# Kayak, canoe, or jon boat???



## nitsud (May 22, 2010)

Say that I have less than $1500 to purchase a boat. I like to fish the LMR watershed on the wade, but would also be interested in lake fishing if I had a boat. Here's how I think it breaks down:

Versatility:
I think kayak wins here. You can cover lots of kinds of water with a yak, from large streams/small rivers to large lakes. Not so good for choppy days, but from what I understand, a yak does better than a canoe in the wind. Then again, a jon boat is more suitable for cooler weather.

Speed:
Jon boat with gas motor would win in this one. You can yak for a long time, but you're going to get tired doing it. Canoe is probably the slowest??

Passengers and gear:
Jon boat clearly wins this one as well. Two man canoe would be second, then one man canoe, and kayak last.

Fishability:
I was going to give the jon boat a win because you could take quite a bit of kit on a jon boat, including simple bait wells, etc. I'm not so sure though, for the type of fishing that I expect to be doing. The rod holders, electronics mounting capabilities, etc of a modern kayak are probably as good or better than those on a typical jon boat, and the ability to quietly stalk fish is greater in a kayak. Live bait (aka shad) on a kayak is likely to be a problem, although I'm sure it's been done.

Cost:
Purchase cost probably favors a kayak, especially comparing new kayak to new jon boat, but there are deals to be found for used jon boats. Fuel costs for the boat and getting the boat where I need it are factors as well. Realistically, either a kayak or canoe is probably in total cheaper over the lifetime of the boat. Either can be effectively transported without a trailer, and take up less space for that reason.

Lifetime:
Really hard to estimate, but I suspect a well cared for aluminum jon boat could last a long time. UV will eventually get to a plastic kayak, but that'll take a long time too.

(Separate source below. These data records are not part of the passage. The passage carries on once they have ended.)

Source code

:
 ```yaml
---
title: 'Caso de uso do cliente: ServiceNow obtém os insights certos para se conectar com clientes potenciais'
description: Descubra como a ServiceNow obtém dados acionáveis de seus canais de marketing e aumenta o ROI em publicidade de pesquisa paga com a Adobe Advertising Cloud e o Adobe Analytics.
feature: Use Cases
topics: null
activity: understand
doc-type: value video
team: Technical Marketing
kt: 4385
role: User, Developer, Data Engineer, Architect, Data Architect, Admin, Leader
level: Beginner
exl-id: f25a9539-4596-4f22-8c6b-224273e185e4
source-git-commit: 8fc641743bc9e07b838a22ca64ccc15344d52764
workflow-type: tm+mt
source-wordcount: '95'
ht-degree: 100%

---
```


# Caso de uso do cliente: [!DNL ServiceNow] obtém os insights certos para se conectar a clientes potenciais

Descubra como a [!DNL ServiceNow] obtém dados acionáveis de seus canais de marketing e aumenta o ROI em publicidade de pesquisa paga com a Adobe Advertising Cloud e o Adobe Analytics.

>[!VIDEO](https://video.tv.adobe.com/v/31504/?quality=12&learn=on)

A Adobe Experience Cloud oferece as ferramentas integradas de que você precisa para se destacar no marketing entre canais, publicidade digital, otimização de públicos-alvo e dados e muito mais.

It really all depends on what you want to do, I guess. I'd like to hear from others on how they would or did go about making their decision on which to buy.

D


----------



## ezbite (May 25, 2006)

id find a jon boat, but bont forget about a motor.


----------



## pipes530 (Apr 17, 2009)

Native Watercraft Ultimate fishing kayaks. A little $ but what you get is well worth the cost. Absolutely the most comfortable yak seating system on the market, & Oh, their Ultimates also come in tandem config. to take the kids, dog, wife, etc... Trolling motor can be added but paddle workout is best for keeping that blood pressure down. Much more stealth capabilities & lets face it, eskimos having been using them for centuries. Tight lines!

Mike


----------



## markfish (Nov 22, 2007)

you be best of with john boat,


----------



## BlueDun (Feb 21, 2007)

I'll second the comments on the Native Watercraft. Pipes530 pretty well covered it, except that I would add that they were made to be stable enough to stand in for sight fishing. You can check them out via video on the Native Watercraft website. Wouldn't trade mine for anything.


----------



## ltdan (Sep 5, 2005)

Looking at the same situation myself. Got the big 272 to fish the big lake but when the winds get to 8 footers need the small boat to fish and play around. I am going with the yak. Iam in the olden years and need a day to myself and exercise will do me good. Yak is my vote


----------



## Wow (May 17, 2010)

Kayaks rule on moving water, especially if your stepping off your SOT to wade. On big water, a jon boat may give you the stability you crave. Can you throw it in the bed of your pick-up? Trailer? Roof-rack? Will you be soloing only? or going tandem? If you know your primary use, specialize it for that, or you'll regret it later.--Tim........................................................................................................................................................................


----------



## Bowhunter57 (Feb 9, 2011)

Yep...I'll have to put in another vote for the Native Watercraft, Ultimate 14.5 tandem. I'm looking to purchase on myself and come Monday, I'm going to call all the dealerships in Ohio to see which one has the best price. I intend to tell them up front, where I live and the going price that I've been hearing has been $1350. The dealership with a price that's lower than that will get my business! 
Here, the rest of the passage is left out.